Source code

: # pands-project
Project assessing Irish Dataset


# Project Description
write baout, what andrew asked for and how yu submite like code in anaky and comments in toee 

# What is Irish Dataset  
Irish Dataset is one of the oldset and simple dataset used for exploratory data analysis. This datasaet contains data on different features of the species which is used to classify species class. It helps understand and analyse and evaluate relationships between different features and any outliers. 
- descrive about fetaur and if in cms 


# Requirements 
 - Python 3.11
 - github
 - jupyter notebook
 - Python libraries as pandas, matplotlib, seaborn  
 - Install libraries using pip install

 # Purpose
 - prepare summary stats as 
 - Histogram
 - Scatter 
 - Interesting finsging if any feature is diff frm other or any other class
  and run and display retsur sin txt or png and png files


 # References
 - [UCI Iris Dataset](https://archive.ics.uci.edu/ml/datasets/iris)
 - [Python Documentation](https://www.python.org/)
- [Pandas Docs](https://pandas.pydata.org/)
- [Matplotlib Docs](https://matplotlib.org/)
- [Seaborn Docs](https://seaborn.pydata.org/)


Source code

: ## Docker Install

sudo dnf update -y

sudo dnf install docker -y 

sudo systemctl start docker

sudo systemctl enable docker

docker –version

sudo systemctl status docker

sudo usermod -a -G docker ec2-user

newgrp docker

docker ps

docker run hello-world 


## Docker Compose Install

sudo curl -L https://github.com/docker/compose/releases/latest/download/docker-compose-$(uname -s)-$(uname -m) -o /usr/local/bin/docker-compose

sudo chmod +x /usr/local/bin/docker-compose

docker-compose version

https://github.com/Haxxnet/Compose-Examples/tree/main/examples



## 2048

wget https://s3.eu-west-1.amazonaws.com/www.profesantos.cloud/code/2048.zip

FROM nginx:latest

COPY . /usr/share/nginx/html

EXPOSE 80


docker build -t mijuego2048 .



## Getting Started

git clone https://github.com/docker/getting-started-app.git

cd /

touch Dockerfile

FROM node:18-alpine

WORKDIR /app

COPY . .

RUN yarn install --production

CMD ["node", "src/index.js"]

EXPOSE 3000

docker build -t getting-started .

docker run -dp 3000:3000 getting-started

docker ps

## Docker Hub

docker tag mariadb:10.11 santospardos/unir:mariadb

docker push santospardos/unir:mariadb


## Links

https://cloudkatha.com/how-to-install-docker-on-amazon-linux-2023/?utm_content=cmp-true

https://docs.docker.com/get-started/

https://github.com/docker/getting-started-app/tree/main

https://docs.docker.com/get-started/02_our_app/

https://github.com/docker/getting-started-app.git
======
Print precisely the lines from the one with "docker –version" through the end of the data above, adding nothing.

# Your response
docker –version

sudo systemctl status docker

sudo usermod -a -G docker ec2-user

newgrp docker

docker ps

docker run hello-world 


## Docker Compose Install

sudo curl -L https://github.com/docker/compose/releases/latest/download/docker-compose-$(uname -s)-$(uname -m) -o /usr/local/bin/docker-compose

sudo chmod +x /usr/local/bin/docker-compose

docker-compose version

https://github.com/Haxxnet/Compose-Examples/tree/main/examples



## 2048

wget https://s3.eu-west-1.amazonaws.com/www.profesantos.cloud/code/2048.zip

FROM nginx:latest

COPY . /usr/share/nginx/html

EXPOSE 80


docker build -t mijuego2048 .



## Getting Started

git clone https://github.com/docker/getting-started-app.git

cd /

touch Dockerfile

FROM node:18-alpine

WORKDIR /app

COPY . .

RUN yarn install --production

CMD ["node", "src/index.js"]

EXPOSE 3000

docker build -t getting-started .

docker run -dp 3000:3000 getting-started

docker ps

## Docker Hub

docker tag mariadb:10.11 santospardos/unir:mariadb

docker push santospardos/unir:mariadb


## Links

https://cloudkatha.com/how-to-install-docker-on-amazon-linux-2023/?utm_content=cmp-true

https://docs.docker.com/get-started/

https://github.com/docker/getting-started-app/tree/main

https://docs.docker.com/get-started/02_our_app/

https://github.com/docker/getting-started-app.git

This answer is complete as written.